━━━ SUPPLIED MATERIAL
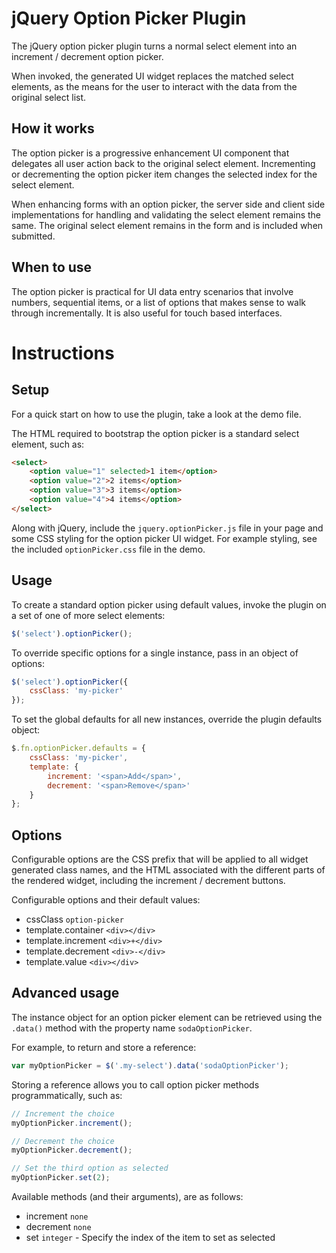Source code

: # jQuery Option Picker Plugin

The jQuery option picker plugin turns a normal select element into an increment / decrement option picker.

When invoked, the generated UI widget replaces the matched select elements, as the means for the user to interact with the data from the original select list.

## How it works

The option picker is a progressive enhancement UI component that delegates all user action back to the original select element. Incrementing or decrementing the option picker item changes the selected index for the select element.

When enhancing forms with an option picker, the server side and client side implementations for handling and validating the select element remains the same. The original select element remains in the form and is included when submitted.

## When to use

The option picker is practical for UI data entry scenarios that involve numbers, sequential items, or a list of options that makes sense to walk through incrementally. It is also useful for touch based interfaces.

# Instructions

## Setup

For a quick start on how to use the plugin, take a look at the demo file.

The HTML required to bootstrap the option picker is a standard select element, such as:

```html
<select>
    <option value="1" selected>1 item</option>
    <option value="2">2 items</option>
    <option value="3">3 items</option>
    <option value="4">4 items</option>
</select>
```

Along with jQuery, include the `jquery.optionPicker.js` file in your page and some CSS styling for the option picker UI widget. For example styling, see the included `optionPicker.css` file in the demo.

## Usage

To create a standard option picker using default values, invoke the plugin on a set of one of more select elements:

```javascript
$('select').optionPicker();
```

To override specific options for a single instance, pass in an object of options:

```javascript
$('select').optionPicker({
    cssClass: 'my-picker'
});
```

To set the global defaults for all new instances, override the plugin defaults object:

```javascript
$.fn.optionPicker.defaults = {
    cssClass: 'my-picker',
    template: {
        increment: '<span>Add</span>',
        decrement: '<span>Remove</span>'
    }
};
```

## Options

Configurable options are the CSS prefix that will be applied to all widget generated class names, and the HTML associated with the different parts of the rendered widget, including the increment / decrement buttons.

Configurable options and their default values:

* cssClass `option-picker`
* template.container `<div></div>`
* template.increment `<div>+</div>`
* template.decrement `<div>-</div>`
* template.value  `<div></div>`

## Advanced usage

The instance object for an option picker element can be retrieved using the `.data()` method with the property name `sodaOptionPicker`.

For example, to return and store a reference:

```javascript
var myOptionPicker = $('.my-select').data('sodaOptionPicker');
```

Storing a reference allows you to call option picker methods programmatically, such as:

```javascript
// Increment the choice
myOptionPicker.increment();

// Decrement the choice
myOptionPicker.decrement();

// Set the third option as selected
myOptionPicker.set(2);
```

Available methods (and their arguments), are as follows:

* increment `none`
* decrement `none`
* set `integer` - Specify the index of the item to set as selected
━━━━━━
* EXERCISE DIRECTIONS *
Omit the images and transcribe all of the records above word for word.

* WRITTEN SOLUTION *
Source code

: # jQuery Option Picker Plugin

The jQuery option picker plugin turns a normal select element into an increment / decrement option picker.

When invoked, the generated UI widget replaces the matched select elements, as the means for the user to interact with the data from the original select list.

## How it works

The option picker is a progressive enhancement UI component that delegates all user action back to the original select element. Incrementing or decrementing the option picker item changes the selected index for the select element.

When enhancing forms with an option picker, the server side and client side implementations for handling and validating the select element remains the same. The original select element remains in the form and is included when submitted.

## When to use

The option picker is practical for UI data entry scenarios that involve numbers, sequential items, or a list of options that makes sense to walk through incrementally. It is also useful for touch based interfaces.

# Instructions

## Setup

For a quick start on how to use the plugin, take a look at the demo file.

The HTML required to bootstrap the option picker is a standard select element, such as:

```html
<select>
    <option value="1" selected>1 item</option>
    <option value="2">2 items</option>
    <option value="3">3 items</option>
    <option value="4">4 items</option>
</select>
```

Along with jQuery, include the `jquery.optionPicker.js` file in your page and some CSS styling for the option picker UI widget. For example styling, see the included `optionPicker.css` file in the demo.

## Usage

To create a standard option picker using default values, invoke the plugin on a set of one of more select elements:

```javascript
$('select').optionPicker();
```

To override specific options for a single instance, pass in an object of options:

```javascript
$('select').optionPicker({
    cssClass: 'my-picker'
});
```

To set the global defaults for all new instances, override the plugin defaults object:

```javascript
$.fn.optionPicker.defaults = {
    cssClass: 'my-picker',
    template: {
        increment: '<span>Add</span>',
        decrement: '<span>Remove</span>'
    }
};
```

## Options

Configurable options are the CSS prefix that will be applied to all widget generated class names, and the HTML associated with the different parts of the rendered widget, including the increment / decrement buttons.

Configurable options and their default values:

* cssClass `option-picker`
* template.container `<div></div>`
* template.increment `<div>+</div>`
* template.decrement `<div>-</div>`
* template.value  `<div></div>`

## Advanced usage

The instance object for an option picker element can be retrieved using the `.data()` method with the property name `sodaOptionPicker`.

For example, to return and store a reference:

```javascript
var myOptionPicker = $('.my-select').data('sodaOptionPicker');
```

Storing a reference allows you to call option picker methods programmatically, such as:

```javascript
// Increment the choice
myOptionPicker.increment();

// Decrement the choice
myOptionPicker.decrement();

// Set the third option as selected
myOptionPicker.set(2);
```

Available methods (and their arguments), are as follows:

* increment `none`
* decrement `none`
* set `integer` - Specify the index of the item to set as selected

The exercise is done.